D.C. conference to focus on war wounds’ impact on sex, intimacy (Military Times)
A two-day conference in Washington, D.C., this week will tackle an often overlooked result of combat injuries: the impact war wounds can have on fertility, sex and relationships. The groundbreaking seminar is sponsored by the Bob Woodruff Foundation. Woodruff, an ABC News correspondent who suffered a serious head injury while covering military operations in Iraq in 2006, co-founded the non-profit with wife Lee Woodruff to support injured post-9/11 troops and their family members. According to foundation spokesman Sam Kille, the symposium aims to spotlight sex and relationship problems facing troops, veterans and their partners as they cope with long-term recovery from combat wounds. “Many of our service members face — whether it’s from a physical or emotional wound — problems with intimacy. It’s something people are afraid to talk about but it needs to be discussed, since it’s a silent casualty of war,” Kille said. Topics to be covered include fertility treatments, advancements in reconstructive surgery, sexual dysfunction and regenerative medicine.

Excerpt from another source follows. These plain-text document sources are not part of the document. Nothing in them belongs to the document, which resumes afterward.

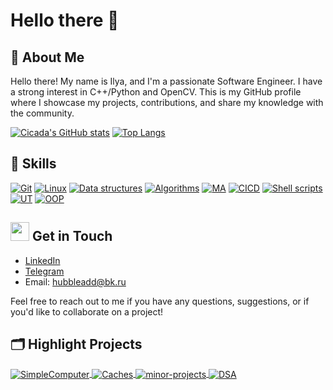 # Hello there 👋

## 📝 About Me
Hello there! My name is Ilya, and I'm a passionate Software Engineer. I have a strong interest in C++/Python and OpenCV. This is my GitHub profile where I showcase my projects, contributions, and share my knowledge with the community.

[![Cicada's GitHub stats](https://github-readme-stats.vercel.app/api?username=cicada44&theme=radical)](https://github.com/cicada44/github-readme-stats)
[![Top Langs](https://github-readme-stats.vercel.app/api/top-langs/?username=cicada44&langs_count=3&theme=radical)](https://github.com/anuraghazra/github-readme-stats)

## 🔧 Skills

[![Git](https://camo.githubusercontent.com/08de93fd7881a51f3f055f82232ea6725aa24739b5b96fa79e2544d4d9ea7537/68747470733a2f2f696d672e736869656c64732e696f2f62616467652f6769742532302d2532334630353033332e7376673f267374796c653d666c6174266c6f676f3d676974266c6f676f436f6c6f723d7768697465)](https://github.com/cicada44)
[![Linux](https://camo.githubusercontent.com/696143c308653f828bec33982648e1b09ca352fb788bae31ec717ec1146e6cee/68747470733a2f2f696d672e736869656c64732e696f2f62616467652f6c696e75782d4643433632343f7374796c653d666c6174266c6f676f3d6c696e7578266c6f676f436f6c6f723d626c61636b)](https://github.com/cicada44)
[![Data structures](https://camo.githubusercontent.com/ce77c51037e190c2b0bff154ee178b8a1dad5f4060d550af9e5ccdbf4a6f53af/68747470733a2f2f696d672e736869656c64732e696f2f62616467652f2d64617461253230737472756374757265732d626c7565)](https://github.com/cicada44)
[![Algorithms](https://camo.githubusercontent.com/bf14ec6679440cabbafa456ceaf56ba979e396ea9f9cbd43d6d18c4770e7bb60/68747470733a2f2f696d672e736869656c64732e696f2f62616467652f2d616c676f726974686d732d626c7565)](https://github.com/cicada44)
[![MA](https://camo.githubusercontent.com/4e938f394af9f2697c2a36086b7510c0b54efa4704132eab7a929448f358a183/68747470733a2f2f696d672e736869656c64732e696f2f62616467652f2d6d617468253230616e616c797369732d626c7565)](https://github.com/cicada44)
[![CICD](https://camo.githubusercontent.com/70cbdcc9b0ef3680f1455f664eb548f40739beb361cbb27a5810f87fa2aea1f9/68747470733a2f2f696d672e736869656c64732e696f2f62616467652f43492f43442d2532333132313031312e7376673f7374796c653d666c6174266c6f676f3d676974687562266c6f676f436f6c6f723d7768697465)](https://github.com/cicada44)
[![Shell scripts](https://camo.githubusercontent.com/3c1b72946857c665cbab8835da96161b70935d8bf8f06bb0cea9e7b4d8eb20fa/68747470733a2f2f696d672e736869656c64732e696f2f62616467652f7368656c6c5f7363726970742532302d2532333132313031312e7376673f267374796c653d666c6174266c6f676f3d676e752d62617368266c6f676f436f6c6f723d7768697465)](https://github.com/cicada44)
[![UT](https://camo.githubusercontent.com/4fbe472603da08a3212753f9951b9bbe7b724400ac0442f9abb23dcdfffc2d76/68747470733a2f2f696d672e736869656c64732e696f2f62616467652f2d756e697425323074657374696e672d627269676874677265656e)](https://github.com/cicada44)
[![OOP](https://camo.githubusercontent.com/38df5ffd2d009ab56b459d0bb01bf50477c98512844d3ad06f0fa9ad1213cfc3/68747470733a2f2f696d672e736869656c64732e696f2f62616467652f2d4f4f502d627269676874677265656e)](https://github.com/cicada44)

## <img height=30 src="https://github.githubassets.com/images/icons/emoji/unicode/1f4eb.png"/> Get in Touch
- [LinkedIn](https://www.linkedin.com/in/ilya-kireyev-984675273/)
- [Telegram](https://t.me/cicada44)
- Email: hubbleadd@bk.ru

Feel free to reach out to me if you have any questions, suggestions, or if you'd like to collaborate on a project!

## 🗂️ Highlight Projects

<a href="https://github.com/cicada44/SimpleComputer">
  <img align="center" src="https://github-readme-stats.vercel.app/api/pin/?username=cicada44&repo=SimpleComputer&show_icons=true&line_height=27&title_color=6aa6f8&text_color=8a919a&icon_color=6aa6f8&bg_color=22272e" alt="SimpleComputer" />
</a>
<a href="https://github.com/Caches">
  <img align="center" src="https://github-readme-stats.vercel.app/api/pin/?username=cicada44&repo=caches&show_icons=true&line_height=27&title_color=6aa6f8&text_color=8a919a&icon_color=6aa6f8&bg_color=22272e" alt="Caches" />
</a>
<a href="https://github.com/minor-projects">
  <img align="center" src="https://github-readme-stats.vercel.app/api/pin/?username=cicada44&repo=minor-projects&show_icons=true&line_height=27&title_color=6aa6f8&text_color=8a919a&icon_color=6aa6f8&bg_color=22272e" alt="minor-projects" />
</a>
<a href="https://github.com/DSA">
  <img align="center" src="https://github-readme-stats.vercel.app/api/pin/?username=cicada44&repo=DSA&show_icons=true&line_height=27&title_color=6aa6f8&text_color=8a919a&icon_color=6aa6f8&bg_color=22272e" alt="DSA" />
</a>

Military veterans suffering from post-traumatic stress disorder are trying a non-traditional approach to their condition and it involves pot and paintbrushes. Puff, Pass, and Paint is 420 friendly and its founder, Denver-based artist Heidi Keyes says the 2-hour sessions are a great way to unwind and even help military veterans. Keyes teaches these small classes out of her home studio, which allows her to operate without any legal trouble. “You can follow along with my instruction or if you’re feeling inspired, you can do your own thing as well, and partake in cannabis at the same timel” says Keyes. Most of the artists do, like former Marine and cannabis activist Sean Azzariti. “Using cannabis and having art as an outlet has helped me tremendously,” says Azzariti. Azzariti spent 6 years in the military, deployed twice to Iraq, and says medical marijuana saved his life. “I was being prescribed to take 12 pills a day to help with my PTSD,” said the former Marine. “Cannabis made it so I don’t have to take any of that.”